(Items from a dataset)
BEGIN

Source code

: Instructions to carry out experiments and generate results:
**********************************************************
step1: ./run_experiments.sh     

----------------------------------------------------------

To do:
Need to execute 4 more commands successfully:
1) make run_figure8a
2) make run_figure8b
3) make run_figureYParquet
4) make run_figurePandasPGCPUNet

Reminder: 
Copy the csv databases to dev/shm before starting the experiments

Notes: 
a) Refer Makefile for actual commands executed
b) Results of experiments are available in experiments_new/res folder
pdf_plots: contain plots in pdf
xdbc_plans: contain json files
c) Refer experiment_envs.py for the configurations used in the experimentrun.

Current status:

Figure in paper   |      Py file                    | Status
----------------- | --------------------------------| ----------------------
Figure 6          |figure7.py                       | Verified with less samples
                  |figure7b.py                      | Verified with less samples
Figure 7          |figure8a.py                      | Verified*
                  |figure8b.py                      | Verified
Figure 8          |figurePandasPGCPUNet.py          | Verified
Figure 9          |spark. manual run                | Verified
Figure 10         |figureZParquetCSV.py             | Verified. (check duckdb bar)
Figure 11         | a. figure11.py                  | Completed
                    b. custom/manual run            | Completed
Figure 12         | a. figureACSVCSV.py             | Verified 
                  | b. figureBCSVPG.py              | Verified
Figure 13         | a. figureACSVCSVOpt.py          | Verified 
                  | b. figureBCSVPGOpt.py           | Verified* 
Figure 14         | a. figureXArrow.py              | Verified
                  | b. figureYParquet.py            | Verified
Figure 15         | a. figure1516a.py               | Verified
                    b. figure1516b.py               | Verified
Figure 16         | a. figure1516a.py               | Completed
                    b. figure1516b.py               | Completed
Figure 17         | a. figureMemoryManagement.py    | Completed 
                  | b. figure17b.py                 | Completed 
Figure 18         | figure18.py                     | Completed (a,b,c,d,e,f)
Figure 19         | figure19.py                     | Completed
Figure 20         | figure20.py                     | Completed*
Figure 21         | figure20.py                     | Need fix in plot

END

**Exercise**
Every entry, written out exactly, is what the response should contain.

**Answer to this exercise**
Source code

: Instructions to carry out experiments and generate results:
**********************************************************
step1: ./run_experiments.sh     

----------------------------------------------------------

To do:
Need to execute 4 more commands successfully:
1) make run_figure8a
2) make run_figure8b
3) make run_figureYParquet
4) make run_figurePandasPGCPUNet

Reminder: 
Copy the csv databases to dev/shm before starting the experiments

Notes: 
a) Refer Makefile for actual commands executed
b) Results of experiments are available in experiments_new/res folder
pdf_plots: contain plots in pdf
xdbc_plans: contain json files
c) Refer experiment_envs.py for the configurations used in the experimentrun.

Current status:

Figure in paper   |      Py file                    | Status
----------------- | --------------------------------| ----------------------
Figure 6          |figure7.py                       | Verified with less samples
                  |figure7b.py                      | Verified with less samples
Figure 7          |figure8a.py                      | Verified*
                  |figure8b.py                      | Verified
Figure 8          |figurePandasPGCPUNet.py          | Verified
Figure 9          |spark. manual run                | Verified
Figure 10         |figureZParquetCSV.py             | Verified. (check duckdb bar)
Figure 11         | a. figure11.py                  | Completed
                    b. custom/manual run            | Completed
Figure 12         | a. figureACSVCSV.py             | Verified 
                  | b. figureBCSVPG.py              | Verified
Figure 13         | a. figureACSVCSVOpt.py          | Verified 
                  | b. figureBCSVPGOpt.py           | Verified* 
Figure 14         | a. figureXArrow.py              | Verified
                  | b. figureYParquet.py            | Verified
Figure 15         | a. figure1516a.py               | Verified
                    b. figure1516b.py               | Verified
Figure 16         | a. figure1516a.py               | Completed
                    b. figure1516b.py               | Completed
Figure 17         | a. figureMemoryManagement.py    | Completed 
                  | b. figure17b.py                 | Completed 
Figure 18         | figure18.py                     | Completed (a,b,c,d,e,f)
Figure 19         | figure19.py                     | Completed
Figure 20         | figure20.py                     | Completed*
Figure 21         | figure20.py                     | Need fix in plot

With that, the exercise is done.